Our Deepest Sense of Fear

The exposure of our nakedness implanted in us a deep sense of fear.  We sensed that we were not acceptable as we were (which is true), so we felt driven to do something to make ourselves more acceptable to God.

– Greear, J.D.; Gospel: Recovering the Power that Made Christianity Revolutionary; B&H Publishing Group; Nashville, TN; Copyright 2011; Kindle Edition; page 32

Religious Change Does Not Work

Religious change, no matter how well-intentioned, doesn’t work for three primary reasons:

  1. Religious activities fail to address the “root” idolatries that drive our sin.
  2. When our acceptance is based on our performance, we exacerbate two root sins in our heart: pride and fear
  3. The insecurity of always wondering if we’ve done enough to be accepted causes resentment of God, not love for Him.

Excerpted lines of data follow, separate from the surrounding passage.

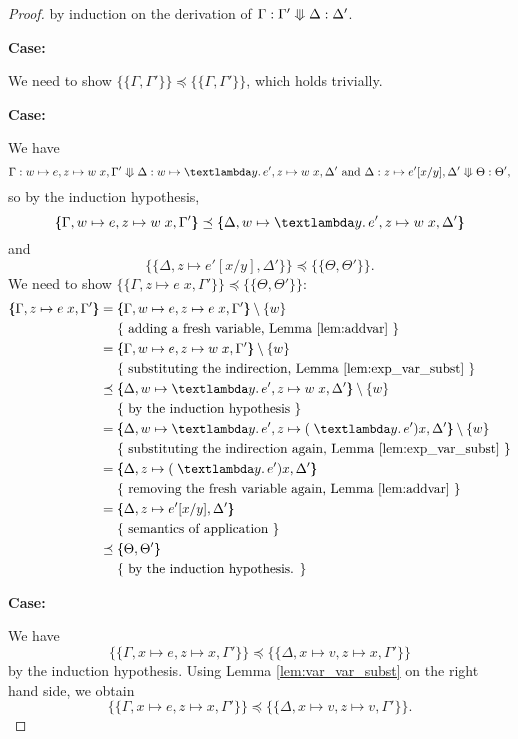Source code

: \documentclass{jfp1}
\theoremstyle{nonumberbreak}
\newtheorem{proof}{Proof}
\newcommand{\sApp}[2]{#1\;#2}
\newcommand{\sLam}[2]{\text{\textlambda} #1.\, #2}
\newcommand{\ssred}[4]{#1 : #2 \mathrel{\rotatebox[origin=c]{90}{$\Lleftarrow$}} #3 : #4}
\newcommand{\sRule}[1]{\text{{\textsc{#1}}}}
\newcommand{\esem}[1]{\{\!\!\!\{#1\}\!\!\!\}}
\newcommand{\case}[1]{\par\smallskip\noindent\textbf{Case:} #1\nopagebreak\par\noindent\ignorespaces}
\newcommand{\aexpl}[1]{&\mathrel{\phantom{=}}\left\{\text{ #1 }\right\}}
\begin{document}
\begin{proof}
by induction on the derivation of $\ssred \Gamma {\Gamma'} {\Delta} {\Delta'}$.

\case{\sRule{Lam}}
We need to show $\esem{\Gamma, \Gamma'} \preceq \esem{\Gamma, \Gamma'}$, which holds trivially.

\case{\sRule{App}}
We have
\[
\ssred{\Gamma}{w \mapsto e, z \mapsto \sApp w x, \Gamma'}{\Delta}{w \mapsto \sLam y e', z \mapsto \sApp w x, \Delta'}
\text{ and }
\ssred{\Delta}{z \mapsto e'[x/y], \Delta'}{\Theta}{\Theta'},
\]
so by the induction hypothesis,
\[
\esem{\Gamma, w \mapsto e, z \mapsto \sApp w x, \Gamma'} \preceq \esem{\Delta, w \mapsto \sLam y e', z \mapsto \sApp w x, \Delta'}
\]
and
\[
\esem{\Delta,z \mapsto e'[x/y], \Delta'} \preceq \esem{\Theta,\Theta'}.
\]
We need to show $\esem{\Gamma, z \mapsto \sApp e x, \Gamma'} \preceq \esem{\Theta,\Theta'}$:
\begin{align*}
\esem{\Gamma, z \mapsto \sApp e x, \Gamma'} &= \esem{\Gamma, w \mapsto e, z\mapsto \sApp e x, \Gamma'} \setminus \{w\} \\
\aexpl{adding a fresh variable, Lemma \ref{lem:addvar}} \\
&= \esem{\Gamma, w \mapsto e, z \mapsto \sApp w x, \Gamma'} \setminus \{w\} \\
\aexpl{substituting the indirection, Lemma \ref{lem:exp_var_subst}} \\
&\preceq \esem{\Delta, w \mapsto \sLam y e', z \mapsto \sApp w x, \Delta'} \setminus \{w\}\\
\aexpl{by the induction hypothesis} \\
&= \esem{\Delta, w \mapsto \sLam y e', z \mapsto \sApp (\sLam y e') x, \Delta'} \setminus \{w\} \\
\aexpl{substituting the indirection again, Lemma \ref{lem:exp_var_subst}} \\
&= \esem{\Delta, z \mapsto \sApp (\sLam y e') x, \Delta'}\\
\aexpl{removing the fresh variable again, Lemma \ref{lem:addvar}} \\
&= \esem{\Delta, z \mapsto e'[x/y], \Delta'} \\
\aexpl{semantics of application} \\
&\preceq \esem{\Theta,\Theta'}\\
\aexpl{by the induction hypothesis.}
\end{align*}

\case{\sRule{Var}}
We have 
\[
\esem{\Gamma, x \mapsto e, z\mapsto x, \Gamma'} \preceq \esem{\Delta, x \mapsto v, z\mapsto x, \Gamma'}
\]
by the induction hypothesis. Using Lemma \ref{lem:var_var_subst} on the right hand side, we obtain
\[
\esem{\Gamma, x\mapsto e,z \mapsto x, \Gamma'} \preceq \esem{\Delta, x \mapsto v, z \mapsto v, \Gamma'}.
\]


\end{proof}
\end{document}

– Greear, J.D.; Gospel: Recovering the Power that Made Christianity Revolutionary; B&H Publishing Group; Nashville, TN; Copyright 2011; Kindle Edition; pages 30-33

Left With a Sense of Exposure, Fear, Guilt and Shame

The early church fathers (guys like Gregory of Nazianzus and Athanasius) explained that prior to their sin, Adam and Eve had been “clothed” in the love and acceptance of God, so their nakedness did not bother them.  Now having stripped themselves of God’s love and acceptance, they were left with a sense of exposure, fear, guilt and shame.